What you will do: Each entry should be duplicated verbatim; its pictures should not be.

Data to examine:
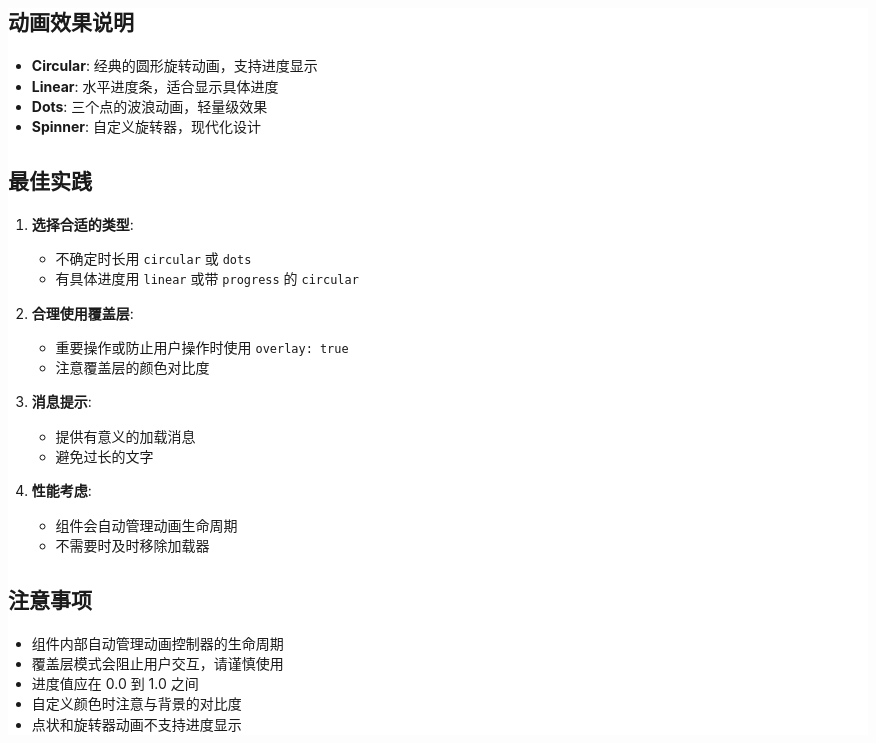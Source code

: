 ## 动画效果说明

- **Circular**: 经典的圆形旋转动画，支持进度显示
- **Linear**: 水平进度条，适合显示具体进度
- **Dots**: 三个点的波浪动画，轻量级效果
- **Spinner**: 自定义旋转器，现代化设计

## 最佳实践

1. **选择合适的类型**: 
   - 不确定时长用 `circular` 或 `dots`
   - 有具体进度用 `linear` 或带 `progress` 的 `circular`

2. **合理使用覆盖层**: 
   - 重要操作或防止用户操作时使用 `overlay: true`
   - 注意覆盖层的颜色对比度

3. **消息提示**: 
   - 提供有意义的加载消息
   - 避免过长的文字

4. **性能考虑**: 
   - 组件会自动管理动画生命周期
   - 不需要时及时移除加载器

## 注意事项

- 组件内部自动管理动画控制器的生命周期
- 覆盖层模式会阻止用户交互，请谨慎使用
- 进度值应在 0.0 到 1.0 之间
- 自定义颜色时注意与背景的对比度
- 点状和旋转器动画不支持进度显示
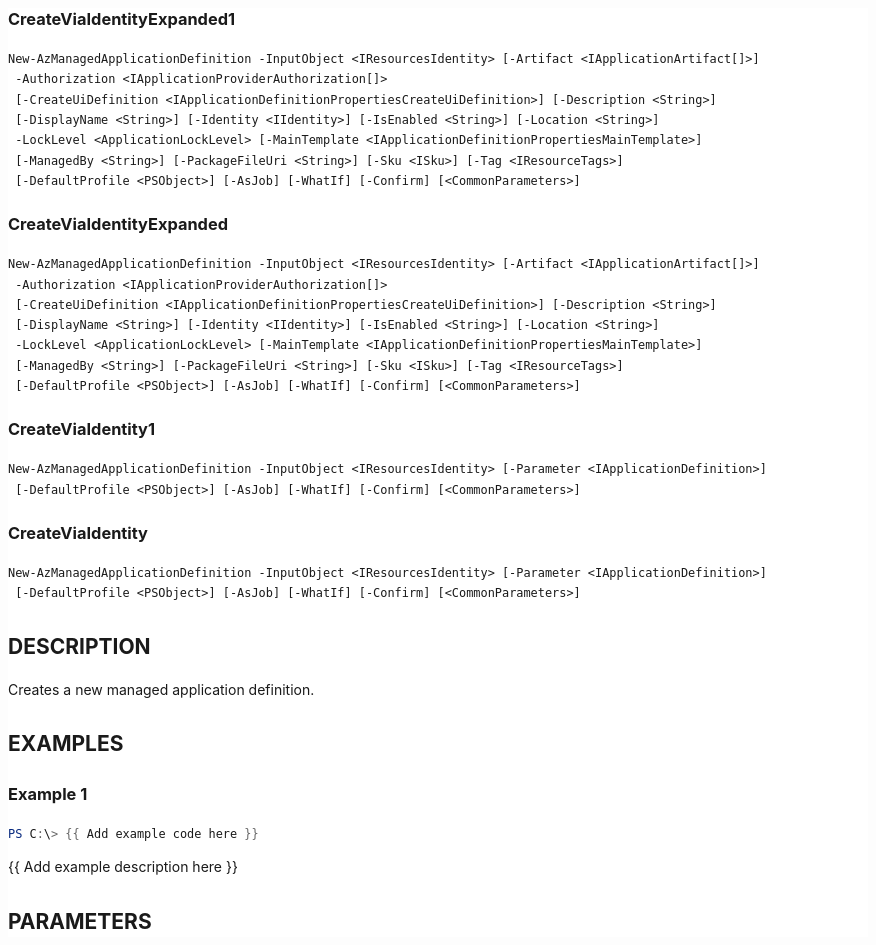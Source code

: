 ### CreateViaIdentityExpanded1
```
New-AzManagedApplicationDefinition -InputObject <IResourcesIdentity> [-Artifact <IApplicationArtifact[]>]
 -Authorization <IApplicationProviderAuthorization[]>
 [-CreateUiDefinition <IApplicationDefinitionPropertiesCreateUiDefinition>] [-Description <String>]
 [-DisplayName <String>] [-Identity <IIdentity>] [-IsEnabled <String>] [-Location <String>]
 -LockLevel <ApplicationLockLevel> [-MainTemplate <IApplicationDefinitionPropertiesMainTemplate>]
 [-ManagedBy <String>] [-PackageFileUri <String>] [-Sku <ISku>] [-Tag <IResourceTags>]
 [-DefaultProfile <PSObject>] [-AsJob] [-WhatIf] [-Confirm] [<CommonParameters>]
```

### CreateViaIdentityExpanded
```
New-AzManagedApplicationDefinition -InputObject <IResourcesIdentity> [-Artifact <IApplicationArtifact[]>]
 -Authorization <IApplicationProviderAuthorization[]>
 [-CreateUiDefinition <IApplicationDefinitionPropertiesCreateUiDefinition>] [-Description <String>]
 [-DisplayName <String>] [-Identity <IIdentity>] [-IsEnabled <String>] [-Location <String>]
 -LockLevel <ApplicationLockLevel> [-MainTemplate <IApplicationDefinitionPropertiesMainTemplate>]
 [-ManagedBy <String>] [-PackageFileUri <String>] [-Sku <ISku>] [-Tag <IResourceTags>]
 [-DefaultProfile <PSObject>] [-AsJob] [-WhatIf] [-Confirm] [<CommonParameters>]
```

### CreateViaIdentity1
```
New-AzManagedApplicationDefinition -InputObject <IResourcesIdentity> [-Parameter <IApplicationDefinition>]
 [-DefaultProfile <PSObject>] [-AsJob] [-WhatIf] [-Confirm] [<CommonParameters>]
```

### CreateViaIdentity
```
New-AzManagedApplicationDefinition -InputObject <IResourcesIdentity> [-Parameter <IApplicationDefinition>]
 [-DefaultProfile <PSObject>] [-AsJob] [-WhatIf] [-Confirm] [<CommonParameters>]
```

## DESCRIPTION
Creates a new managed application definition.

## EXAMPLES

### Example 1
```powershell
PS C:\> {{ Add example code here }}
```

{{ Add example description here }}

## PARAMETERS
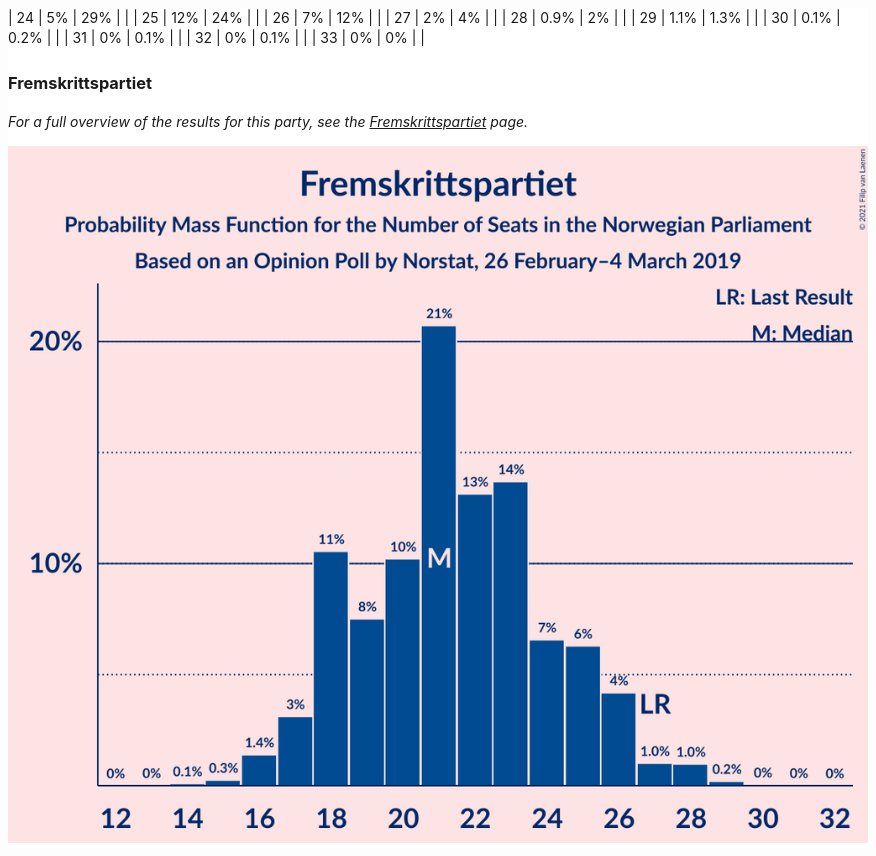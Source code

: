 | 24 | 5% | 29% |  |
| 25 | 12% | 24% |  |
| 26 | 7% | 12% |  |
| 27 | 2% | 4% |  |
| 28 | 0.9% | 2% |  |
| 29 | 1.1% | 1.3% |  |
| 30 | 0.1% | 0.2% |  |
| 31 | 0% | 0.1% |  |
| 32 | 0% | 0.1% |  |
| 33 | 0% | 0% |  |

### Fremskrittspartiet

*For a full overview of the results for this party, see the [Fremskrittspartiet](party-fremskrittspartiet.html) page.*

![Graph with seats probability mass function not yet produced](2019-03-04-Norstat-seats-pmf-fremskrittspartiet.png "Seats Probability Mass Function")
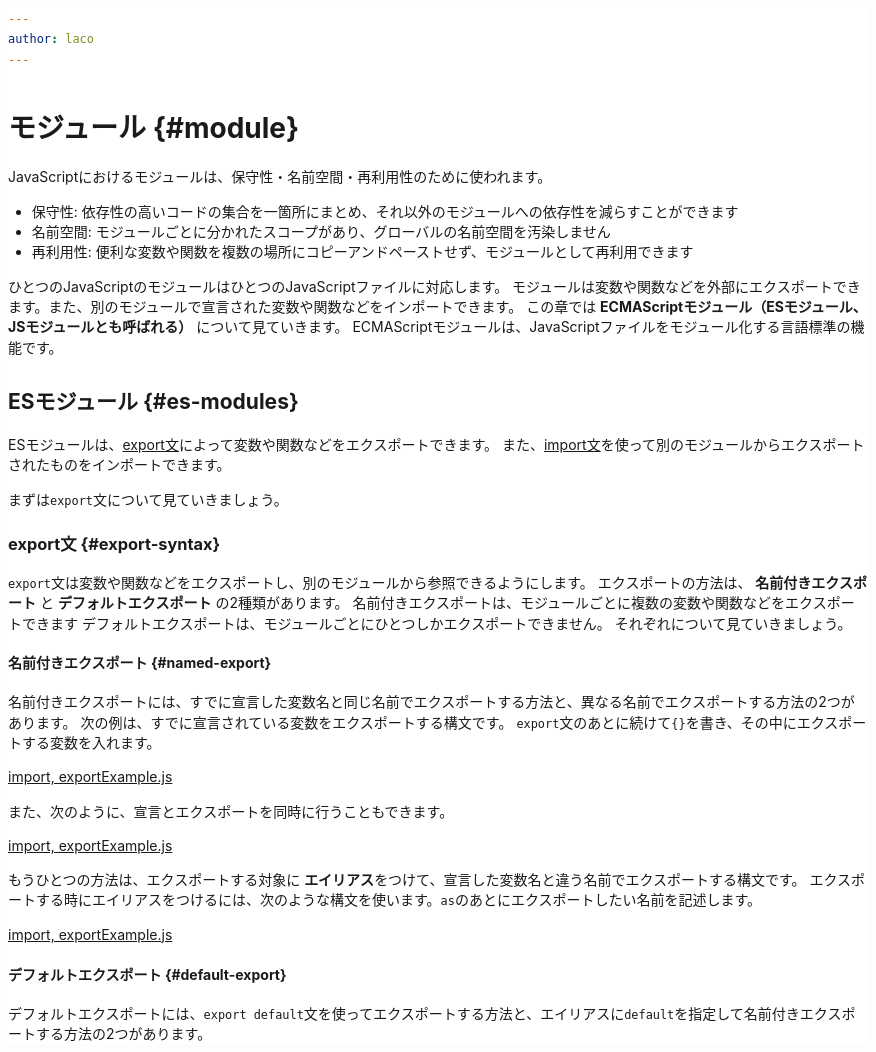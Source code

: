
 ```yaml
---
author: laco
---
```


# モジュール {#module}

JavaScriptにおけるモジュールは、保守性・名前空間・再利用性のために使われます。

 * 保守性: 依存性の高いコードの集合を一箇所にまとめ、それ以外のモジュールへの依存性を減らすことができます
 * 名前空間: モジュールごとに分かれたスコープがあり、グローバルの名前空間を汚染しません
 * 再利用性: 便利な変数や関数を複数の場所にコピーアンドペーストせず、モジュールとして再利用できます

ひとつのJavaScriptのモジュールはひとつのJavaScriptファイルに対応します。
モジュールは変数や関数などを外部にエクスポートできます。また、別のモジュールで宣言された変数や関数などをインポートできます。
この章では **ECMAScriptモジュール（ESモジュール、JSモジュールとも呼ばれる）** について見ていきます。
ECMAScriptモジュールは、JavaScriptファイルをモジュール化する言語標準の機能です。

## ESモジュール {#es-modules}

ESモジュールは、[export文][]によって変数や関数などをエクスポートできます。
また、[import文][]を使って別のモジュールからエクスポートされたものをインポートできます。

まずは`export`文について見ていきましょう。

### export文 {#export-syntax}

`export`文は変数や関数などをエクスポートし、別のモジュールから参照できるようにします。
エクスポートの方法は、 **名前付きエクスポート** と **デフォルトエクスポート** の2種類があります。
名前付きエクスポートは、モジュールごとに複数の変数や関数などをエクスポートできます
デフォルトエクスポートは、モジュールごとにひとつしかエクスポートできません。
それぞれについて見ていきましょう。

#### 名前付きエクスポート {#named-export}

名前付きエクスポートには、すでに宣言した変数名と同じ名前でエクスポートする方法と、異なる名前でエクスポートする方法の2つがあります。
次の例は、すでに宣言されている変数をエクスポートする構文です。
`export`文のあとに続けて`{}`を書き、その中にエクスポートする変数を入れます。

[import, exportExample.js](src/export-1.js)

また、次のように、宣言とエクスポートを同時に行うこともできます。

[import, exportExample.js](src/export-3.js)

もうひとつの方法は、エクスポートする対象に **エイリアス**をつけて、宣言した変数名と違う名前でエクスポートする構文です。
エクスポートする時にエイリアスをつけるには、次のような構文を使います。`as`のあとにエクスポートしたい名前を記述します。

[import, exportExample.js](src/export-2.js)

#### デフォルトエクスポート {#default-export}

デフォルトエクスポートには、`export default`文を使ってエクスポートする方法と、エイリアスに`default`を指定して名前付きエクスポートする方法の2つがあります。


[export文]: https://developer.mozilla.org/ja/docs/Web/JavaScript/Reference/Statements/export
[import文]: https://developer.mozilla.org/ja/docs/Web/JavaScript/Reference/Statements/import
[CommonJSモジュール]: https://nodejs.org/docs/latest/api/modules.html
[Node.js]: https://nodejs.org/ja/
[NPM]: https://www.npmjs.com
[JavaScriptモジュールについてのドキュメント]: https://developers.google.com/web/fundamentals/primers/modules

Answer to this problem:
Source code

: ## 动画效果说明

- **Circular**: 经典的圆形旋转动画，支持进度显示
- **Linear**: 水平进度条，适合显示具体进度
- **Dots**: 三个点的波浪动画，轻量级效果
- **Spinner**: 自定义旋转器，现代化设计

## 最佳实践

1. **选择合适的类型**: 
   - 不确定时长用 `circular` 或 `dots`
   - 有具体进度用 `linear` 或带 `progress` 的 `circular`

2. **合理使用覆盖层**: 
   - 重要操作或防止用户操作时使用 `overlay: true`
   - 注意覆盖层的颜色对比度

3. **消息提示**: 
   - 提供有意义的加载消息
   - 避免过长的文字

4. **性能考虑**: 
   - 组件会自动管理动画生命周期
   - 不需要时及时移除加载器

## 注意事项

- 组件内部自动管理动画控制器的生命周期
- 覆盖层模式会阻止用户交互，请谨慎使用
- 进度值应在 0.0 到 1.0 之间
- 自定义颜色时注意与背景的对比度
- 点状和旋转器动画不支持进度显示
Source code

: ### CreateViaIdentityExpanded1
```
New-AzManagedApplicationDefinition -InputObject <IResourcesIdentity> [-Artifact <IApplicationArtifact[]>]
 -Authorization <IApplicationProviderAuthorization[]>
 [-CreateUiDefinition <IApplicationDefinitionPropertiesCreateUiDefinition>] [-Description <String>]
 [-DisplayName <String>] [-Identity <IIdentity>] [-IsEnabled <String>] [-Location <String>]
 -LockLevel <ApplicationLockLevel> [-MainTemplate <IApplicationDefinitionPropertiesMainTemplate>]
 [-ManagedBy <String>] [-PackageFileUri <String>] [-Sku <ISku>] [-Tag <IResourceTags>]
 [-DefaultProfile <PSObject>] [-AsJob] [-WhatIf] [-Confirm] [<CommonParameters>]
```

### CreateViaIdentityExpanded
```
New-AzManagedApplicationDefinition -InputObject <IResourcesIdentity> [-Artifact <IApplicationArtifact[]>]
 -Authorization <IApplicationProviderAuthorization[]>
 [-CreateUiDefinition <IApplicationDefinitionPropertiesCreateUiDefinition>] [-Description <String>]
 [-DisplayName <String>] [-Identity <IIdentity>] [-IsEnabled <String>] [-Location <String>]
 -LockLevel <ApplicationLockLevel> [-MainTemplate <IApplicationDefinitionPropertiesMainTemplate>]
 [-ManagedBy <String>] [-PackageFileUri <String>] [-Sku <ISku>] [-Tag <IResourceTags>]
 [-DefaultProfile <PSObject>] [-AsJob] [-WhatIf] [-Confirm] [<CommonParameters>]
```

### CreateViaIdentity1
```
New-AzManagedApplicationDefinition -InputObject <IResourcesIdentity> [-Parameter <IApplicationDefinition>]
 [-DefaultProfile <PSObject>] [-AsJob] [-WhatIf] [-Confirm] [<CommonParameters>]
```

### CreateViaIdentity
```
New-AzManagedApplicationDefinition -InputObject <IResourcesIdentity> [-Parameter <IApplicationDefinition>]
 [-DefaultProfile <PSObject>] [-AsJob] [-WhatIf] [-Confirm] [<CommonParameters>]
```

## DESCRIPTION
Creates a new managed application definition.

## EXAMPLES

### Example 1
```powershell
PS C:\> {{ Add example code here }}
```

{{ Add example description here }}

## PARAMETERS
Source code

: | 24 | 5% | 29% |  |
| 25 | 12% | 24% |  |
| 26 | 7% | 12% |  |
| 27 | 2% | 4% |  |
| 28 | 0.9% | 2% |  |
| 29 | 1.1% | 1.3% |  |
| 30 | 0.1% | 0.2% |  |
| 31 | 0% | 0.1% |  |
| 32 | 0% | 0.1% |  |
| 33 | 0% | 0% |  |

### Fremskrittspartiet

*For a full overview of the results for this party, see the [Fremskrittspartiet](party-fremskrittspartiet.html) page.*

![Graph with seats probability mass function not yet produced](2019-03-04-Norstat-seats-pmf-fremskrittspartiet.png "Seats Probability Mass Function")
Source code

:
 ```yaml
---
author: laco
---
```


# モジュール {#module}

JavaScriptにおけるモジュールは、保守性・名前空間・再利用性のために使われます。

 * 保守性: 依存性の高いコードの集合を一箇所にまとめ、それ以外のモジュールへの依存性を減らすことができます
 * 名前空間: モジュールごとに分かれたスコープがあり、グローバルの名前空間を汚染しません
 * 再利用性: 便利な変数や関数を複数の場所にコピーアンドペーストせず、モジュールとして再利用できます

ひとつのJavaScriptのモジュールはひとつのJavaScriptファイルに対応します。
モジュールは変数や関数などを外部にエクスポートできます。また、別のモジュールで宣言された変数や関数などをインポートできます。
この章では **ECMAScriptモジュール（ESモジュール、JSモジュールとも呼ばれる）** について見ていきます。
ECMAScriptモジュールは、JavaScriptファイルをモジュール化する言語標準の機能です。

## ESモジュール {#es-modules}

ESモジュールは、[export文][]によって変数や関数などをエクスポートできます。
また、[import文][]を使って別のモジュールからエクスポートされたものをインポートできます。

まずは`export`文について見ていきましょう。

### export文 {#export-syntax}

`export`文は変数や関数などをエクスポートし、別のモジュールから参照できるようにします。
エクスポートの方法は、 **名前付きエクスポート** と **デフォルトエクスポート** の2種類があります。
名前付きエクスポートは、モジュールごとに複数の変数や関数などをエクスポートできます
デフォルトエクスポートは、モジュールごとにひとつしかエクスポートできません。
それぞれについて見ていきましょう。

#### 名前付きエクスポート {#named-export}

名前付きエクスポートには、すでに宣言した変数名と同じ名前でエクスポートする方法と、異なる名前でエクスポートする方法の2つがあります。
次の例は、すでに宣言されている変数をエクスポートする構文です。
`export`文のあとに続けて`{}`を書き、その中にエクスポートする変数を入れます。

[import, exportExample.js](src/export-1.js)

また、次のように、宣言とエクスポートを同時に行うこともできます。

[import, exportExample.js](src/export-3.js)

もうひとつの方法は、エクスポートする対象に **エイリアス**をつけて、宣言した変数名と違う名前でエクスポートする構文です。
エクスポートする時にエイリアスをつけるには、次のような構文を使います。`as`のあとにエクスポートしたい名前を記述します。

[import, exportExample.js](src/export-2.js)

#### デフォルトエクスポート {#default-export}

デフォルトエクスポートには、`export default`文を使ってエクスポートする方法と、エイリアスに`default`を指定して名前付きエクスポートする方法の2つがあります。


[export文]: https://developer.mozilla.org/ja/docs/Web/JavaScript/Reference/Statements/export
[import文]: https://developer.mozilla.org/ja/docs/Web/JavaScript/Reference/Statements/import
[CommonJSモジュール]: https://nodejs.org/docs/latest/api/modules.html
[Node.js]: https://nodejs.org/ja/
[NPM]: https://www.npmjs.com
[JavaScriptモジュールについてのドキュメント]: https://developers.google.com/web/fundamentals/primers/modules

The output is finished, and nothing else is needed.